Content starts
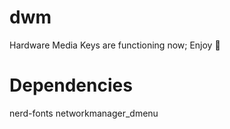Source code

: # dwm
Hardware Media Keys are functioning now; Enjoy 🥇

# Dependencies
nerd-fonts
networkmanager_dmenu
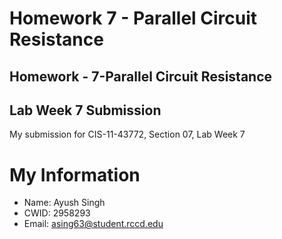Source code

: # Homework 7 - Parallel Circuit Resistance

## Homework - 7-Parallel Circuit Resistance
## Lab Week 7 Submission
My submission for CIS-11-43772, Section 07, Lab Week 7

# My Information
* Name: Ayush Singh
* CWID: 2958293
* Email: asing63@student.rccd.edu
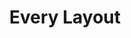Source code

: ---
logohandle: every-layoutdev
sort: every-layout
title: Every Layout
twitter: https://x.com/heydonworks
website: https://every-layout.dev/
---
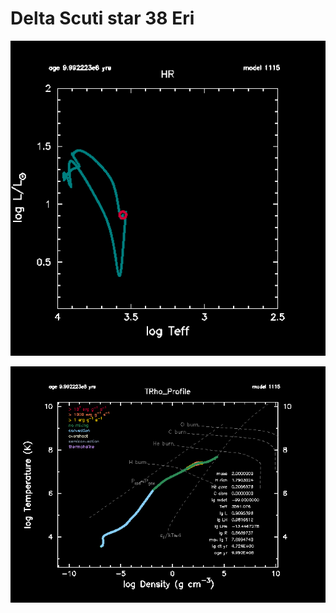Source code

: # Delta Scuti star 38 Eri 

![HR Diagram](./png/hr_001115.png)

![Temp-Density Profile](./png/trho_profile_001115.png)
Content ends
# WHAT IS EXPECTED
What is needed is a verbatim copy of the entries, leaving out any pictures.

# SOLUTION TO THE EXERCISE
Source code

: # dwm
Hardware Media Keys are functioning now; Enjoy 🥇

# Dependencies
nerd-fonts
networkmanager_dmenu
Source code

: # Homework 7 - Parallel Circuit Resistance

## Homework - 7-Parallel Circuit Resistance
## Lab Week 7 Submission
My submission for CIS-11-43772, Section 07, Lab Week 7

# My Information
* Name: Ayush Singh
* CWID: 2958293
* Email: asing63@student.rccd.edu
Source code

: ---
logohandle: every-layoutdev
sort: every-layout
title: Every Layout
twitter: https://x.com/heydonworks
website: https://every-layout.dev/
---
Source code

: # Delta Scuti star 38 Eri 

![HR Diagram](./png/hr_001115.png)

![Temp-Density Profile](./png/trho_profile_001115.png)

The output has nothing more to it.